5.根据权利要求4所述的方法，其中，处理每个所述相应图像还包括裁剪所述多个片段以获得多个区的图像。

6.根据权利要求4或5所述的方法，其中，所述区包括坏死区、静止区和增殖区。

7.根据权利要求4至6中任一项所述的方法，其中，所述区是圆形的或不规则的。

8.根据权利要求4至7中任一项所述的方法，其中，每个所述相应图像的所述相应特征的集合是基于所述相应图像的所述片段来确定的。

9.根据前述权利要求中任一项所述的方法，其中，所述训练3D细胞结构包括球状体、类器官和肿瘤球体中的至少一种。

10.根据前述权利要求中任一项所述的方法，其中，每个特征集合与所述相应训练3D细胞结构的特征的中的至少一个相关或所述相应训练3D细胞结构的区的特征相关。

11.根据前述权利要求中任一项所述的方法，其中，每个特征集合与所述相应训练3D细胞结构的区之一的尺寸或面积或体积中的至少一个相关、与所述相应训练3D细胞结构的区之一的曲率相关、与所述相应训练3D细胞结构的区中的至少一个的形状相关、与所述相应训练3D细胞结构的区中的至少一个的强度相关、或与所述相应训练3D细胞结构的区中的至少一个的细胞的纹理相关。

12.根据前述权利要求中任一项所述的方法，其中，针对所述多个训练样本中的至少一个训练样本确定应用于所述相应训练3D细胞结构的所述相应训练测试试剂的所述相应活性包括一种或多种独立的细胞生存力或增殖测定，用于确定已知对所述3D细胞结构具有影响的所述训练测试试剂的应答(活性/毒性)。

13.根据前述权利要求中任一项所述的方法，其中，所述计算模型被配置为输出测试试剂相对于3D细胞结构的活性(或应答)得分。

14.根据前述权利要求中任一项所述的方法，其中，确定所述计算模型包括训练所述计算模型。

15.根据前述权利要求中任一项所述的方法，其中，确定所述计算模型包括确定所述计算模型的参数。

16.根据前述权利要求中任一项所述的方法，其中，所述计算模型包括至少一种机器学习算法，包括但不限于人工神经网络(ANN)、深度学习(例如但不限于卷积神经网络)、支持向量机(SVM)、基于回归的方法(例如但不限于线性回归、逻辑回归等)、基于树的方法(例如但不限于决策树、随机森林等)、提升方法(例如但不限于梯度提升、Adaboost等)、基于距离的方法(例如但不限于K-最近邻(即KNN)、K均值等)、降维算法(例如主成分分析(PCA)等)。
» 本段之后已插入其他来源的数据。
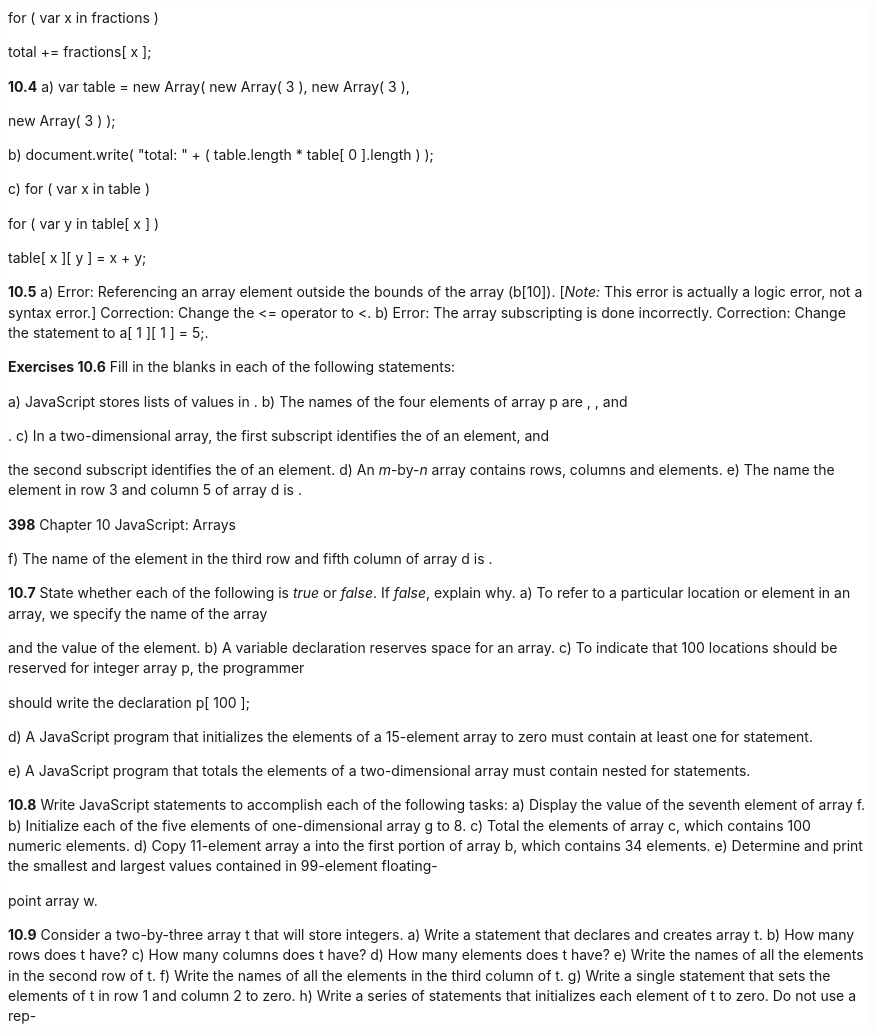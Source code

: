 for ( var x in fractions )

total += fractions\[ x \];

**10.4** a) var table = new Array( new Array( 3 ), new Array( 3 ),

new Array( 3 ) );

b) document.write( "total: " + ( table.length \* table\[ 0 \].length ) );

c) for ( var x in table )

for ( var y in table\[ x \] )

table\[ x \]\[ y \] = x + y;

**10.5** a) Error: Referencing an array element outside the bounds of the array (b\[10\]). \[_Note:_ This error is actually a logic error, not a syntax error.\] Correction: Change the <= operator to <. b) Error: The array subscripting is done incorrectly. Correction: Change the statement to a\[ 1 \]\[ 1 \] = 5;.

**Exercises 10.6** Fill in the blanks in each of the following statements:

a) JavaScript stores lists of values in . b) The names of the four elements of array p are , , and

. c) In a two-dimensional array, the first subscript identifies the of an element, and

the second subscript identifies the of an element. d) An _m_\-by-_n_ array contains rows, columns and elements. e) The name the element in row 3 and column 5 of array d is .

**398** Chapter 10 JavaScript: Arrays

f) The name of the element in the third row and fifth column of array d is .

**10.7** State whether each of the following is _true_ or _false_. If _false_, explain why. a) To refer to a particular location or element in an array, we specify the name of the array

and the value of the element. b) A variable declaration reserves space for an array. c) To indicate that 100 locations should be reserved for integer array p, the programmer

should write the declaration p\[ 100 \];

d) A JavaScript program that initializes the elements of a 15-element array to zero must contain at least one for statement.

e) A JavaScript program that totals the elements of a two-dimensional array must contain nested for statements.

**10.8** Write JavaScript statements to accomplish each of the following tasks: a) Display the value of the seventh element of array f. b) Initialize each of the five elements of one-dimensional array g to 8. c) Total the elements of array c, which contains 100 numeric elements. d) Copy 11-element array a into the first portion of array b, which contains 34 elements. e) Determine and print the smallest and largest values contained in 99-element floating-

point array w.

**10.9** Consider a two-by-three array t that will store integers. a) Write a statement that declares and creates array t. b) How many rows does t have? c) How many columns does t have? d) How many elements does t have? e) Write the names of all the elements in the second row of t. f) Write the names of all the elements in the third column of t. g) Write a single statement that sets the elements of t in row 1 and column 2 to zero. h) Write a series of statements that initializes each element of t to zero. Do not use a rep-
17.根据前述权利要求中任一项所述的方法，其中，所述多个训练样本中的每个训练样本被用于确定所述相应图像和确定所述相应活性二者。

18.根据权利要求1至17中任一项所述的方法，其中，所述多个训练样本中的每个训练样本被用于确定所述相应图像或确定所述相应活性，其中所述多个训练样本包括针对每种测试试剂和针对每种3D细胞结构的两个训练样本。

19.根据前述权利要求中任一项所述的方法，其中，所述多个训练样本包括多个不同的训练测试试剂。

20.根据前述权利要求中任一项所述的方法，其中，提供所述多个训练样本中的每个训练样本包括使所述多个训练测试试剂中的所述相应训练测试试剂与所述多个训练3D细胞结构中的所述相应训练3D细胞结构接触。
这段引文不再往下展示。